L'idée derrière tout ça est aussi de s'adapter à un niveau de jeu qui a augmenté. "C'est capital d'avoir une Formule 1 avec soi. On a pris des mesures, en ligne droite, je suis plus rapide avec le fauteuil amélioré que l'ancien. J'ai aussi retrouvé de l'appui avec mon pied, je pense que ça me fait gagner en puissance", dissèque Houdet.

Un niveau de détail poussé à l'extrême

L'objectif est d'améliorer constamment le matériel dans la précision la plus ultime. En matière de prothèse, Alexis Hanquinquant est un précurseur. Le porte-drapeau de la délégation française dispose d'une prothèse unique pour la natation, le cyclisme et la course à pied des épreuves de paratriathlon (catégorie PTS4).
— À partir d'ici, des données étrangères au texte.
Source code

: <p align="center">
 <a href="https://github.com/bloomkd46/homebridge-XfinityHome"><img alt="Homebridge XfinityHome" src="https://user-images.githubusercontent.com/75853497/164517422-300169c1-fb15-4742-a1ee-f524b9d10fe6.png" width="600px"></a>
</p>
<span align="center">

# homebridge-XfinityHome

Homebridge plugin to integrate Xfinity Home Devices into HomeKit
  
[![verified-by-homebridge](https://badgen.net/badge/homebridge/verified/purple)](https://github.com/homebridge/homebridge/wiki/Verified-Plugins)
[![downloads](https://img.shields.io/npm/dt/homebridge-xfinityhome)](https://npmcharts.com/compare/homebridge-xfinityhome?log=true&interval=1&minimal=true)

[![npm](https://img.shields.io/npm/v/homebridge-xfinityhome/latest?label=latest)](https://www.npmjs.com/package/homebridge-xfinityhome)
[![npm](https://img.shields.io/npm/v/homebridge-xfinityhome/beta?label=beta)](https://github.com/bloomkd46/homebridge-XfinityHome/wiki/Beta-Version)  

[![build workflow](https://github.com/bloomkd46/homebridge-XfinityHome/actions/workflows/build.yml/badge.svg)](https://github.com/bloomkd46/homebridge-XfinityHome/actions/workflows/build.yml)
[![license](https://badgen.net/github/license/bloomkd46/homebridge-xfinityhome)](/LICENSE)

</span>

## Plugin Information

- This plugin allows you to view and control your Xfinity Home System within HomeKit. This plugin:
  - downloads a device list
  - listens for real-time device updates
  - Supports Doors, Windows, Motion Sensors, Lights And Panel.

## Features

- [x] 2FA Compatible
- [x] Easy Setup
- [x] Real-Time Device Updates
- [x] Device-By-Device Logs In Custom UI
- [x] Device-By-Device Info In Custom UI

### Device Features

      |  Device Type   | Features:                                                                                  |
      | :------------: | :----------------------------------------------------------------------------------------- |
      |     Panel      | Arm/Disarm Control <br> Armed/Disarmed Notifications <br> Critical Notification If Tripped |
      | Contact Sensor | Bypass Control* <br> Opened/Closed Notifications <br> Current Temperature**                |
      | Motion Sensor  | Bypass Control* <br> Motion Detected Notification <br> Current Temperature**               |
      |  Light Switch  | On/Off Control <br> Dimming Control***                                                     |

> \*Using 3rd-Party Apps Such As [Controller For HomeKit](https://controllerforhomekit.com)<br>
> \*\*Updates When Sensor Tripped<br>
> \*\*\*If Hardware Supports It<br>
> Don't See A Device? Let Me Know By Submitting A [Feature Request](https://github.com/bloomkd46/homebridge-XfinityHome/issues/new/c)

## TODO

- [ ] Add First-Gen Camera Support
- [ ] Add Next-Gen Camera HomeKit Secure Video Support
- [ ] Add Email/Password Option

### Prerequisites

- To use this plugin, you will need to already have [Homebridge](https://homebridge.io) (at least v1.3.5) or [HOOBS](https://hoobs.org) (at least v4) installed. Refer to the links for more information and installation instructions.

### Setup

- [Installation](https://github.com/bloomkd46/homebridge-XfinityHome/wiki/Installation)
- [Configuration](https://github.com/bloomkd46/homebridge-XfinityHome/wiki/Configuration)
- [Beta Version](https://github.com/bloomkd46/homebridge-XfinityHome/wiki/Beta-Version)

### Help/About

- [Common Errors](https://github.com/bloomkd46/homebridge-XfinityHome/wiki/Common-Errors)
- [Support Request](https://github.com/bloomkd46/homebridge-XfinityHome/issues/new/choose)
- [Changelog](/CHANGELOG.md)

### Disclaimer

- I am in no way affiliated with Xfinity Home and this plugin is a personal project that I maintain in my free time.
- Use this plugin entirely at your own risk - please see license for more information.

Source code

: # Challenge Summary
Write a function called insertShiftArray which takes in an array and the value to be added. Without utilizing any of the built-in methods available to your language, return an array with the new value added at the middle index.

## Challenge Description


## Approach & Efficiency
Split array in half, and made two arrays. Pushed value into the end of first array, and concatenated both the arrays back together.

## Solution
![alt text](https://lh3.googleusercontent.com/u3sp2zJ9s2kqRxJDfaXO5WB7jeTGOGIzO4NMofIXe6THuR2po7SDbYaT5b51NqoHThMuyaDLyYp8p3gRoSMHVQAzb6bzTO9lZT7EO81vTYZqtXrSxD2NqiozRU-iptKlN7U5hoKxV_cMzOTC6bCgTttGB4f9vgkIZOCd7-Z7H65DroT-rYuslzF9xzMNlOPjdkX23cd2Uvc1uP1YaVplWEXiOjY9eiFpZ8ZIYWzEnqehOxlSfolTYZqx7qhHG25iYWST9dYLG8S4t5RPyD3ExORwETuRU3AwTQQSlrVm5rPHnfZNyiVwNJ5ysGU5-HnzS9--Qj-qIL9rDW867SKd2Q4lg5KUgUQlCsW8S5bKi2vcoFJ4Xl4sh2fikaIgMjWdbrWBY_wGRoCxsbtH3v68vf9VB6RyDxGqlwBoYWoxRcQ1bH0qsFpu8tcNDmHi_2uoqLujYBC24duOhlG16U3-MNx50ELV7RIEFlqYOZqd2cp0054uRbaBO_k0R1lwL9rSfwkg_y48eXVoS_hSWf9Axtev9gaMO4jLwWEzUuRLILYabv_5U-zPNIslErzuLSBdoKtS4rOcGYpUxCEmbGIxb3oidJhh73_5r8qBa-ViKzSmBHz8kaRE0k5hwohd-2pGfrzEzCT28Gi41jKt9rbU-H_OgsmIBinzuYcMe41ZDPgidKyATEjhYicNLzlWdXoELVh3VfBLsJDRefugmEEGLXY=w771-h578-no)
Avant Paris, le médaillé d'or à Tokyo a été aidé par l'entreprise Airbus, qui a conçu la coque de sa prothèse pour lui faire gagner du temps.

"Il utilise sa lame de course qui est faite pour courir, mais n'est pas vraiment adaptée pour le vélo. Nous avons cherché à donner à cette prothèse une forme aérodynamique, qui lui permette de gagner de précieuses secondes sur la partie vélo de l'épreuve", décrit Christophe Debard, ingénieur chez Airbus, au magazine L'Usine nouvelle. Cette coque s'enlève en quelques secondes et permet de limiter les effets de l'utilisation d'une prothèse adaptée à la course sur un vélo. 

Les détails et le niveau de précision ne s'arrêtent pas là. Le Suisse Marcel Hug, quadruple médaillé d'or à Tokyo et vice-champion paralympique du 5 000 m T54 samedi, qui a longtemps écœuré ses adversaires, dévoilait à L'Equipe que son fauteuil, aspect indissociable de sa réussite, avait nécessité quatre années de développement et un gros travail sur les roues. "Les essais en soufflerie nous ont permis de découvrir que l'aérodynamique était meilleure avec des roues ouvertes plutôt que des roues pleines, sinon le flux d'air est arrêté par les roues entre la gauche et la droite, et cela nous ralentit", analysait-il alors. 

Le para-athlète suisse Marcel Hug à l'occasion des Jeux paralympiques, le 31 août 2024, sur la piste du Stade de France (Saint-Denis). (GREGORY PICOUT / AFP)

Peu importe la discipline, tous ces détails mis bout à bout permettent de gagner en vitesse, aérodynamisme, précision, maniabilité ou confort pour le para-athlète. "On regarde très régulièrement ce qu'il est possible d'améliorer, confirmait en conférence presse Pauline Déroulède, joueuse française de tennis fauteuil. Si on joue sur terre battue, on va sous-gonfler les pneus, si on joue sur surface dure, on va plus les gonfler." Avec un seul objectif au bout du compte : décrocher une médaille.